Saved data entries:

========

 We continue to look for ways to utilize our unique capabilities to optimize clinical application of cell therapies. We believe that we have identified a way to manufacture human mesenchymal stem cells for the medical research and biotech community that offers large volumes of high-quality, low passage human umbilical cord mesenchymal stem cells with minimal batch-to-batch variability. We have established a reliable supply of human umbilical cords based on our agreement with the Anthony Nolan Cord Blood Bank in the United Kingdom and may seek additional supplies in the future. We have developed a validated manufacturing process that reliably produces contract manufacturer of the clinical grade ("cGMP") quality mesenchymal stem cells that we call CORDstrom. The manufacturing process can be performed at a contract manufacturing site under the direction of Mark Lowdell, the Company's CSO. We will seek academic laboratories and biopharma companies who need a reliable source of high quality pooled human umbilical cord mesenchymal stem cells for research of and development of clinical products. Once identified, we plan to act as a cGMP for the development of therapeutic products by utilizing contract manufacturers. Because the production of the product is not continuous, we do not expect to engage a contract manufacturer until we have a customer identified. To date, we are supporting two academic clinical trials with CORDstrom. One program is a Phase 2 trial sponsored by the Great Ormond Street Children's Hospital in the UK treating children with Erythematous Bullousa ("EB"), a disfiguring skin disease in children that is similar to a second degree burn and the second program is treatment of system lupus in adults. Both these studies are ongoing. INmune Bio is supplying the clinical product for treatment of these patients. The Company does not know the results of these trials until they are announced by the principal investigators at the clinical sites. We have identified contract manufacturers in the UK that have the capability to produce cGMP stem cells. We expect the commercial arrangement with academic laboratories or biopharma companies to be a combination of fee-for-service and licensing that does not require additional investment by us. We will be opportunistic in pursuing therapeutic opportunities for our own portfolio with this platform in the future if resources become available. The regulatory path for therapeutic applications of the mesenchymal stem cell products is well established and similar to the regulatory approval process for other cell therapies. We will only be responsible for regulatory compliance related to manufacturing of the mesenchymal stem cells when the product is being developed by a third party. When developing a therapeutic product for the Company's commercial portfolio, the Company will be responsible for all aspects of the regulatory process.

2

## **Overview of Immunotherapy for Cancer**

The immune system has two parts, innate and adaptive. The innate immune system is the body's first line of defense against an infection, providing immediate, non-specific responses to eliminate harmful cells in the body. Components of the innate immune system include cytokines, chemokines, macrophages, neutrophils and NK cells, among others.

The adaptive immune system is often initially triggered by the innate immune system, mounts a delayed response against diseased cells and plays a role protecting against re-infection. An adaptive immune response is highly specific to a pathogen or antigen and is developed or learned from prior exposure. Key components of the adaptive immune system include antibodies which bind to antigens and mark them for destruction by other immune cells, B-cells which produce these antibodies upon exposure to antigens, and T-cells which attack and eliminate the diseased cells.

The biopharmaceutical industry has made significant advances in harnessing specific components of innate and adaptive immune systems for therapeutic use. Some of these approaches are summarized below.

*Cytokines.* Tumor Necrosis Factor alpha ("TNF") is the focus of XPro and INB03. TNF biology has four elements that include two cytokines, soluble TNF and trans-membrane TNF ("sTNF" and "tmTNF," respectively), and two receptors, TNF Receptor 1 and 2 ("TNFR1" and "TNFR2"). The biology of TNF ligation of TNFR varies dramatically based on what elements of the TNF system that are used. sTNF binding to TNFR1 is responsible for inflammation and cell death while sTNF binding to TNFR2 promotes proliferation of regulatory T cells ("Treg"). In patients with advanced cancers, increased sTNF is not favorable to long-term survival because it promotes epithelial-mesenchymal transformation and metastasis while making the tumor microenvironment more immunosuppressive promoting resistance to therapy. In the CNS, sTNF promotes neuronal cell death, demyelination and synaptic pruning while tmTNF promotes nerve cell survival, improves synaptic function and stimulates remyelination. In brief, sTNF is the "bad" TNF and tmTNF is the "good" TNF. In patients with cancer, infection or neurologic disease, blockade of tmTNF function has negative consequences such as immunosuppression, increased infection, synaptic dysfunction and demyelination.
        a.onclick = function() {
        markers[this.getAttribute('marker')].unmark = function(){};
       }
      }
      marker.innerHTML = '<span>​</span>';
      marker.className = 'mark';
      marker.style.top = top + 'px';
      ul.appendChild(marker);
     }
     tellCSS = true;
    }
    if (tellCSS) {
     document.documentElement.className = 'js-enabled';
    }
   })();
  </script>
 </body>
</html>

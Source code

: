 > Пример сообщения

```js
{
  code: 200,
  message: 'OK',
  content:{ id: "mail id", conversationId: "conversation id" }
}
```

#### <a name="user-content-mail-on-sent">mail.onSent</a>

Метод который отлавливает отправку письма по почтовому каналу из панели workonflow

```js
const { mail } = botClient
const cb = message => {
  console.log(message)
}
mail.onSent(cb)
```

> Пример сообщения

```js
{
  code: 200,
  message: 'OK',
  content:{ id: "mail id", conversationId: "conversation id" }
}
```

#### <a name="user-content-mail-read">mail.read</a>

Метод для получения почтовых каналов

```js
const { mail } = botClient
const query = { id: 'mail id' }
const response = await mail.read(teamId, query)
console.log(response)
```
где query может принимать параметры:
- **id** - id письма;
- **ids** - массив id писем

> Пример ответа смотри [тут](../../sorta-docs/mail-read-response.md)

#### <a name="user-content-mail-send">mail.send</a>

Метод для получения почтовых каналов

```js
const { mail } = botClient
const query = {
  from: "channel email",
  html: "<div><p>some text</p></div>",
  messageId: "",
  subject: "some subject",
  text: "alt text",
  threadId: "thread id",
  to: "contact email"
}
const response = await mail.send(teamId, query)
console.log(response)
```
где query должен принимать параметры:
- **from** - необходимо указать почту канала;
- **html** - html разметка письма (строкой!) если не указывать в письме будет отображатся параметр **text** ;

========

• **What you will do**
Lines that contain the word "query": how many are there in the data? Give the number and nothing else.

• **Solution for this task**
6